If there’s one truly overused genre nowadays, that must be the 2D puzzle platformer. Yeah, we may have those military fps that have such a weight on the industry for usually topping sale charts but, if we really look into it, they only get a few games every year. On the other hand, counting the releases of indie puzzle platformers has become impossible. I just can’t keep track of all of them anymore.
And it’s indeed a shame because it was a genre that once I had a great interest in it but nowadays they sometimes get lost among a see of mediocrity. Even then, I try to play them whenever one of them catches my attention and that was the case with nihilumbra. Let me share you my thoughts on it.
The exoticly named Nihilumbra is a 2D puzzle platformer from the spanish team BeautiFun Games. Because of its use of touch controls, the only playstation platform you could get this on is the playstation vita which is the version I used.
In the game you take control of an enigmatic shapeshifting entity that once escapes from “the void” and then is forced to travel a chromatic world trying to outrun that void as it always tries to catch up to him. I shouldn’t get into more detail than that since I found out that the narrative of the game is quite deep (even philosophical to a degree) and it should better be experienced at your own pace by playing the game yourself.
The mechanics to the game revolve obviously about avoiding obstacles to get to the end of every level like in any other platformer but for that nihilumbra adds a very special ability. Your character will learn a color in each part of the world he visits and then he’ll be able to “paint” the world that color to grant the surfaces certain properties. Like making the floor burning with the red color or bouncy with green.

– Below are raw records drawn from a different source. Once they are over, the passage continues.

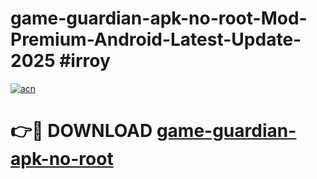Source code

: # game-guardian-apk-no-root-Mod-Premium-Android-Latest-Update-2025 #irroy

[![acn](https://github.com/user-attachments/assets/0f9c940e-d8b0-45ae-aac7-cd30a18b3e1c)](https://app.mediaupload.pro?title=game-guardian-apk-no-root&ref=07M)

# 👉🔴 DOWNLOAD [game-guardian-apk-no-root](https://app.mediaupload.pro?title=game-guardian-apk-no-root&ref=07M)
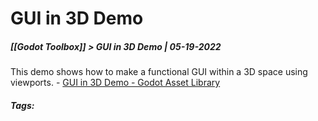 # GUI in 3D Demo
##### [[Godot Toolbox]] > GUI in 3D Demo | 05-19-2022

This demo shows how to make a functional GUI within a 3D space using viewports.
	- [GUI in 3D Demo - Godot Asset Library](https://godotengine.org/asset-library/asset/127)

##### Tags: 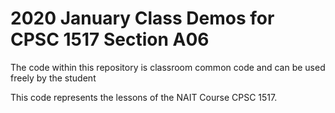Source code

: # 2020 January Class Demos for CPSC 1517 Section A06

The code within this repository is classroom common code and can be used freely by the student

This code represents the lessons of the NAIT Course CPSC 1517.
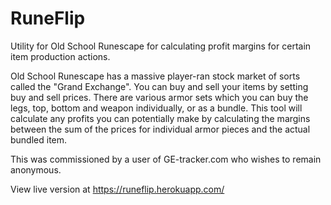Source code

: # RuneFlip
Utility for Old School Runescape for calculating profit margins for certain item production actions.

Old School Runescape has a massive player-ran stock market of sorts called the "Grand Exchange". You can buy and sell your items by setting buy and sell prices.
There are various armor sets which you can buy the legs, top, bottom and weapon individually, or as a bundle. This tool will calculate any profits you can potentially make by calculating the margins between the sum of the prices for individual armor pieces and the actual bundled item.

This was commissioned by a user of GE-tracker.com who wishes to remain anonymous.

View live version at https://runeflip.herokuapp.com/
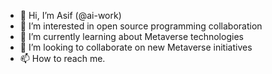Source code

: - 👋 Hi, I’m Asif (@ai-work)
- 👀 I’m interested in open source programming collaboration
- 🌱 I’m currently learning about Metaverse technologies
- 💞️ I’m looking to collaborate on new Metaverse initiatives
- 📫 How to reach me. 
<!---
ai-work/ai-work is a ✨ special ✨ repository because its `README.md` (this file) appears on your GitHub profile.
You can click the Preview link to take a look at your changes.
--->
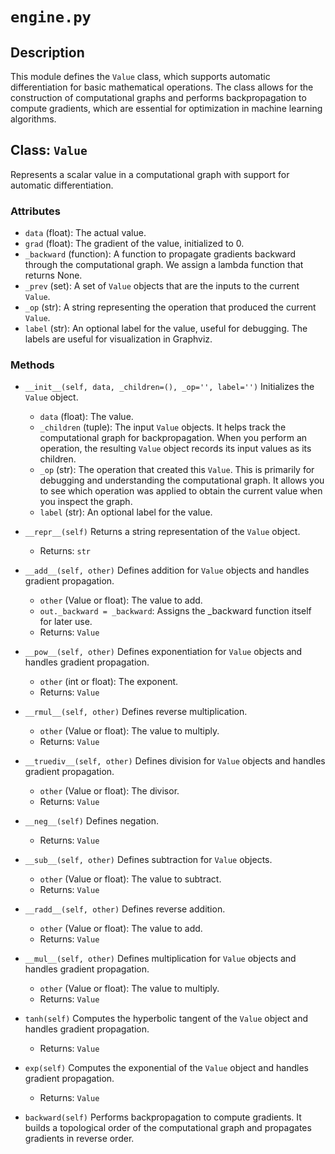 # `engine.py`

## Description
This module defines the `Value` class, which supports automatic differentiation for basic mathematical operations. The class allows for the construction of computational graphs and performs backpropagation to compute gradients, which are essential for optimization in machine learning algorithms.

## Class: `Value`
Represents a scalar value in a computational graph with support for automatic differentiation.

### Attributes
- `data` (float): The actual value.
- `grad` (float): The gradient of the value, initialized to 0.
- `_backward` (function): A function to propagate gradients backward through the computational graph. We assign a lambda function that returns None.
- `_prev` (set): A set of `Value` objects that are the inputs to the current `Value`.
- `_op` (str): A string representing the operation that produced the current `Value`. 
- `label` (str): An optional label for the value, useful for debugging. The labels are useful for visualization in Graphviz.

### Methods

- `__init__(self, data, _children=(), _op='', label='')`
  Initializes the `Value` object.
  - `data` (float): The value.
  - `_children` (tuple): The input `Value` objects. It helps track the computational graph for backpropagation. When you perform an operation, the resulting `Value` object records its input values as its children.
  - `_op` (str): The operation that created this `Value`. This is primarily for debugging and understanding the computational graph. It allows you to see which operation was applied to obtain the current value when you inspect the graph.
  - `label` (str): An optional label for the value.

- `__repr__(self)`
  Returns a string representation of the `Value` object.
  - Returns: `str`

- `__add__(self, other)`
  Defines addition for `Value` objects and handles gradient propagation.
  - `other` (Value or float): The value to add.
  - `out._backward = _backward`: Assigns the _backward function itself for later use.
  - Returns: `Value`

- `__pow__(self, other)`
  Defines exponentiation for `Value` objects and handles gradient propagation.
  - `other` (int or float): The exponent.
  - Returns: `Value`

- `__rmul__(self, other)`
  Defines reverse multiplication.
  - `other` (Value or float): The value to multiply.
  - Returns: `Value`

- `__truediv__(self, other)`
  Defines division for `Value` objects and handles gradient propagation.
  - `other` (Value or float): The divisor.
  - Returns: `Value`

- `__neg__(self)`
  Defines negation.
  - Returns: `Value`

- `__sub__(self, other)`
  Defines subtraction for `Value` objects.
  - `other` (Value or float): The value to subtract.
  - Returns: `Value`

- `__radd__(self, other)`
  Defines reverse addition.
  - `other` (Value or float): The value to add.
  - Returns: `Value`

- `__mul__(self, other)`
  Defines multiplication for `Value` objects and handles gradient propagation.
  - `other` (Value or float): The value to multiply.
  - Returns: `Value`

- `tanh(self)`
  Computes the hyperbolic tangent of the `Value` object and handles gradient propagation.
  - Returns: `Value`

- `exp(self)`
  Computes the exponential of the `Value` object and handles gradient propagation.
  - Returns: `Value`

- `backward(self)`
  Performs backpropagation to compute gradients. It builds a topological order of the computational graph and propagates gradients in reverse order.
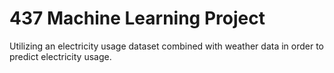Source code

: # 437 Machine Learning Project
 Utilizing an electricity usage dataset combined with weather data in order to predict electricity usage.
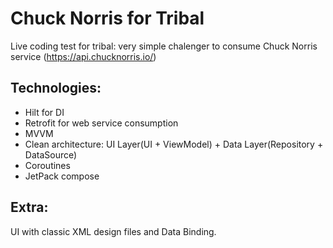# Chuck Norris for Tribal
Live coding test for tribal: very simple chalenger to consume Chuck Norris service (https://api.chucknorris.io/)

## Technologies:

* Hilt for DI
* Retrofit for web service consumption
* MVVM
* Clean architecture: UI Layer(UI + ViewModel) + Data Layer(Repository + DataSource)
* Coroutines
* JetPack compose

## Extra:
UI with classic XML design files and Data Binding.
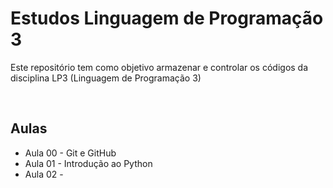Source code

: # Estudos Linguagem de Programação 3

Este repositório tem como objetivo armazenar e controlar os códigos da disciplina LP3 (Linguagem de Programação 3)

</br>

## Aulas

- Aula 00 - Git e GitHub
- Aula 01 - Introdução ao Python
- Aula 02 - 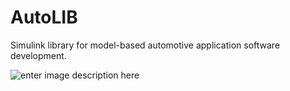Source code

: # AutoLIB
Simulink library for model-based automotive application software development.

![enter image description here](https://i.imgur.com/0PxPWPW.png)
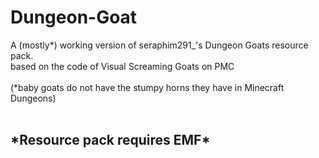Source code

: # Dungeon-Goat
A (mostly*) working version of  seraphim291_'s Dungeon Goats resource pack.    </br>
based on the code of Visual Screaming Goats on PMC                             </br></br>
(*baby goats do not have the stumpy horns they have in Minecraft Dungeons)     </br></br>

<h2>*Resource pack requires EMF*</h2>                                          
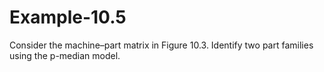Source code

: # Example-10.5

Consider the machine–part matrix in Figure 10.3. Identify two part families using the p-median model.
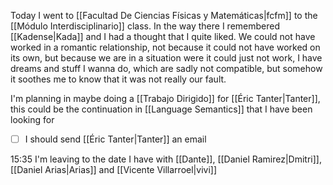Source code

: Today I went to [[Facultad De Ciencias Físicas y Matemáticas|fcfm]] to the [[Módulo Interdisciplinario]] class. In the way there I remembered [[Kadense|Kada]] and I had a thought that I quite liked. We could not have worked in a romantic relationship, not because it could not have worked on its own, but because we are in a situation were it could just not work, I have dreams and stuff I wanna do, which are sadly not compatible, but somehow it soothes me to know that it was not really our fault.

I'm planning in maybe doing a [[Trabajo Dirigido]] for [[Éric Tanter|Tanter]], this could be the continuation in [[Language Semantics]] that I have been looking for

- [ ] I should send [[Éric Tanter|Tanter]] an email

15:35 I'm leaving to the date I have with [[Dante]], [[Daniel Ramirez|Dmitri]], [[Daniel Arias|Arias]] and [[Vicente Villarroel|vivi]]
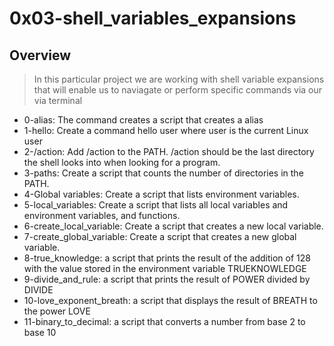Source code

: # 0x03-shell_variables_expansions
## Overview
> In this particular project we are working with shell variable expansions that will enable us to naviagate or perform specific commands via our via terminal
* 0-alias: The command creates a script that creates a alias
* 1-hello: Create a command hello user where user is the current Linux user
* 2-/action: Add /action to the PATH. /action should be the last directory the shell looks into when looking for a program.
* 3-paths: Create a script that counts the number of directories in the PATH.
* 4-Global variables: Create a script that lists environment variables.
* 5-local_variables: Create a script that lists all local variables and environment variables, and functions.
* 6-create_local_variable: Create a script that creates a new local variable.
* 7-create_global_variable: Create a script that creates a new global variable.
* 8-true_knowledge:  a script that prints the result of the addition of 128 with the value stored in the environment variable TRUEKNOWLEDGE
* 9-divide_and_rule: a script that prints the result of POWER divided by DIVIDE
* 10-love_exponent_breath: a script that displays the result of BREATH to the power LOVE
* 11-binary_to_decimal:  a script that converts a number from base 2 to base 10 
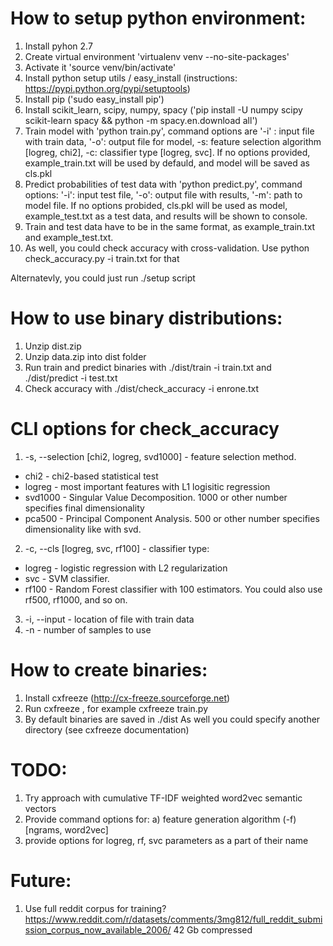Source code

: # How to setup python environment:

1. Install pyhon 2.7
2. Create virtual environment 'virtualenv venv --no-site-packages'
3. Activate it 'source venv/bin/activate'
4. Install python setup utils / easy_install (instructions: https://pypi.python.org/pypi/setuptools)
5. Install pip ('sudo easy_install pip')
6. Install scikit_learn, scipy, numpy, spacy ('pip install -U numpy scipy scikit-learn spacy &&  python -m spacy.en.download all')
7. Train model with 'python train.py', command options are '-i' : input file with train data, '-o': output file for model, -s: feature selection algorithm [logreg, chi2], -c: classifier type [logreg, svc]. If no options provided, example_train.txt will be used by defauld, and model will be saved as cls.pkl
8. Predict probabilities of test data with 'python predict.py', command options: '-i': input test file, '-o': output file with results, '-m': path to model file. If no options probided, cls.pkl will be used as model, example_test.txt as a test data, and results will be shown to console.
9. Train and test data have to be in the same format, as example_train.txt and example_test.txt.
10. As well, you could check accuracy with cross-validation. Use python check_accuracy.py -i train.txt for that

Alternatevly, you could just run ./setup script

# How to use binary distributions:

1. Unzip dist.zip
2. Unzip data.zip into dist folder
3. Run train and predict binaries with ./dist/train -i train.txt and ./dist/predict -i test.txt
4. Check accuracy with ./dist/check_accuracy -i enrone.txt

# CLI options for check_accuracy

1. -s, --selection [chi2, logreg, svd1000] - feature selection method. 
* chi2 - chi2-based statistical test
* logreg -  most important features with L1 logisitic regression
* svd1000 - Singular Value Decomposition. 1000 or other number specifies final dimensionality
* pca500 - Principal Component Analysis. 500 or other number specifies dimensionality like with svd.

2. -c, --cls [logreg, svc, rf100] - classifier type:
* logreg - logistic regression with L2 regularization
* svc - SVM classifier. 
* rf100 - Random Forest classifier with 100 estimators. You could also use rf500, rf1000, and so on.

3. -i, --input - location of file with train data
4. -n - number of samples to use

# How to create binaries:

1. Install cxfreeze (http://cx-freeze.sourceforge.net)
2. Run cxfreeze <name of the script you want to compile>, for example cxfreeze train.py
3. By default binaries are saved in ./dist As well you could specify another directory (see cxfreeze documentation)

# TODO:

1. Try approach with cumulative TF-IDF weighted word2vec semantic vectors
2. Provide command options for:
a) feature generation algorithm (-f) [ngrams, word2vec]
3. provide options for logreg, rf, svc parameters as a part of their name

# Future:
1. Use full reddit corpus for training? https://www.reddit.com/r/datasets/comments/3mg812/full_reddit_submission_corpus_now_available_2006/ 42 Gb compressed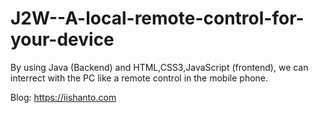 # J2W--A-local-remote-control-for-your-device
By using Java (Backend) and HTML,CSS3,JavaScript (frontend), we can interrect with the PC like a remote control in the mobile phone.

Blog: https://iishanto.com
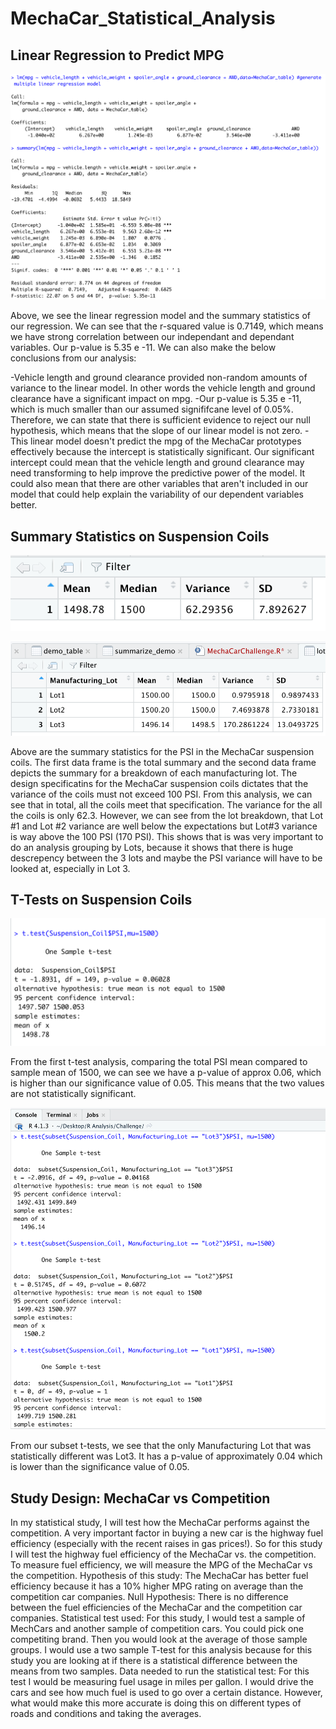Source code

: # MechaCar_Statistical_Analysis

## Linear Regression to Predict MPG

![](Deliverable1.png)

Above, we see the linear regression model and the summary statistics of our regression. We can see that the r-squared value is 0.7149, which means we have strong correlation between our independant and dependant variables. Our p-value is 5.35 e -11. We can also make the below conclusions from our analysis:

-Vehicle length and ground clearance provided non-random amounts of variance to the linear model. In other words the vehicle length and ground clearance have a significant impact on mpg.
-Our p-value is 5.35 e -11, which is much smaller than our assumed signififcane level of 0.05%.
Therefore, we can state that there is sufficient evidence to reject our null hypothesis, which means that the slope of our linear model is not zero.
-This linear model doesn't predict the mpg of the MechaCar prototypes effectively because the intercept is statistically significant. Our significant intercept could mean that the vehicle length and ground clearance may need transforming to help improve the predictive power of the model. It could also mean that there are other variables that aren't included in our model that could help explain the variability of our dependent variables better.

## Summary Statistics on Suspension Coils

![](total_summary.png)

![](lot_summary.png)

Above are the summary statistics for the PSI in the MechaCar suspension coils. The first data frame is the total summary and the second data frame depicts the summary for a breakdown of each manufacturing lot.
The design specificatins for the MechaCar suspension coils dictates that the variance of the coils must not exceed 100 PSI. From this analysis, we can see that in total, all the coils meet that specification. The variance for the all the coils is only 62.3. However, we can see from the lot breakdown, that Lot #1 and Lot #2 variance are well below the expectations but Lot#3 variance is way above the 100 PSI (170 PSI). This shows that is was very important to do an analysis grouping by Lots, because it shows that there is huge descrepency between the 3 lots and maybe the PSI variance will have to be looked at, especially in Lot 3.

## T-Tests on Suspension Coils

![](ttest.png)

From the first t-test analysis, comparing the total PSI mean compared to sample mean of 1500, we can see we have a p-value of approx 0.06, which is higher than our significance value of 0.05. This means that the two values are not statistically significant.

![](ttest-3.png)

From our subset t-tests, we see that the only Manufacturing Lot that was statistically different was Lot3. It has a p-value of approximately 0.04 which is lower than the significance value of 0.05.

## Study Design: MechaCar vs Competition

In my statistical study, I will test how the MechaCar performs against the competition. A very important factor in buying a new car is the highway fuel efficiency (especially with the recent raises in gas prices!).
So for this study I will test the highway fuel efficiency of the MechaCar vs. the competition. To measure fuel efficiency, we will measure the MPG of the MechaCar vs the competition.
Hypothesis of this study:
The MechaCar has better fuel efficiency because it has a 10% higher MPG rating on average than the competition car companies. 
Null Hypothesis:
There is no difference between the fuel efficiencies of the MechaCar and the competition car companies.
Statistical test used:
For this study, I would test a sample of MechCars and another sample of competition cars. You could pick one competiting brand. Then you would look at the average of those sample groups.
I would use a two sample T-test for this analysis because for this study you are looking at if there is a statistical difference
between the means from two samples.
Data needed to run the statistical test:
For this test I would be measuring fuel usage in miles per gallon. I would drive the cars and see how much fuel is used to go over a certain distance. However, what would make this more accurate is doing this on different types of roads and conditions and taking the averages.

It’s this mechanic what you’ll be using to solve the puzzles within the game. Sometimes you’ll have to combine different properties to open gates or to fool the enemies. The puzzles themselves aren’t really that hard so I never got stuck for more than a minute in any section of the game but they weren’t too obvious either so nihilumbra would become a boring child’s game.
If you really want to have a challenge though the game provides that as the void mode. A mode unlocked after beating the main story and that represents re-imagined versions of the locales you previously visited. Personally, I found this too frustrating for its own good and too relying on timing instead of just making you use your brain but it adds more meat to the final game and some players out there will probably enjoy the added challenge.
As most will have noticed from the screenshots already, the game has a very distinctive artstyle. That western approach to hand-drawn graphics reminded me of “Dust: An elysian tail” at first but the feeling for the artstyle was quite different in the end. Even though Nihilumbra is colorful, it is so in a more somber way which is really fitting for the theme of the game.
Also I should mention the soundtrack which is the perfect blend of whimsical and eerie depending on the mood that tries to convey. In the sound department it should also be noted the voice of the narrator which also contributes in the best way for the game’s mood and story.
Things I liked
- The art: The hand-drawn style of the graphics and the exotic nature of the enemies stood-out the most to me but the game is appealing not only visually but also in the sound department. Nihilumbra is a pretty game.
- Story: It’s not the kind of tales with convoluted plots and twists but Nihilumbra delivers a deep story full of metaphors about overcoming and self-discovery.
- Length: The game it’s actually on the short side with something like 3 hours for the main game but I found that to be the perfect length for the title. It doesn’t overstays it’s welcome so the main story feels rounded by the time the credits roll. Also, if you really feel like you need more by the time that happens, you can still tackle the difficult “void mode” which will easily more than double your time with the game.
Things I didn’t
- Sometimes unreliable: You apply the colors to the surfaces using the touchscreen and while it mostly works good, sometimes you might leave a single pixel not painted fully and the game will register that barely visible spot completely clean which will punish you when trying to overcome certain puzzles.
- Loadtimes: Considering how very little demanding the game appears to be on a technical level, the loadtimes between each phase feel quite long. One would expect the game to load each stage almost instantly but they’re far from that.
Who’d like this?
I feel like for its story alone this game is well worth experiencing but the gorgeous artstyle and the well implemented puzzles makes that time with the game specially pleasing. It’s not perfect but if you’re a fan of puzzle platformers this one should be a must have and, if you’re new to the genre, this would also be a great game to start on.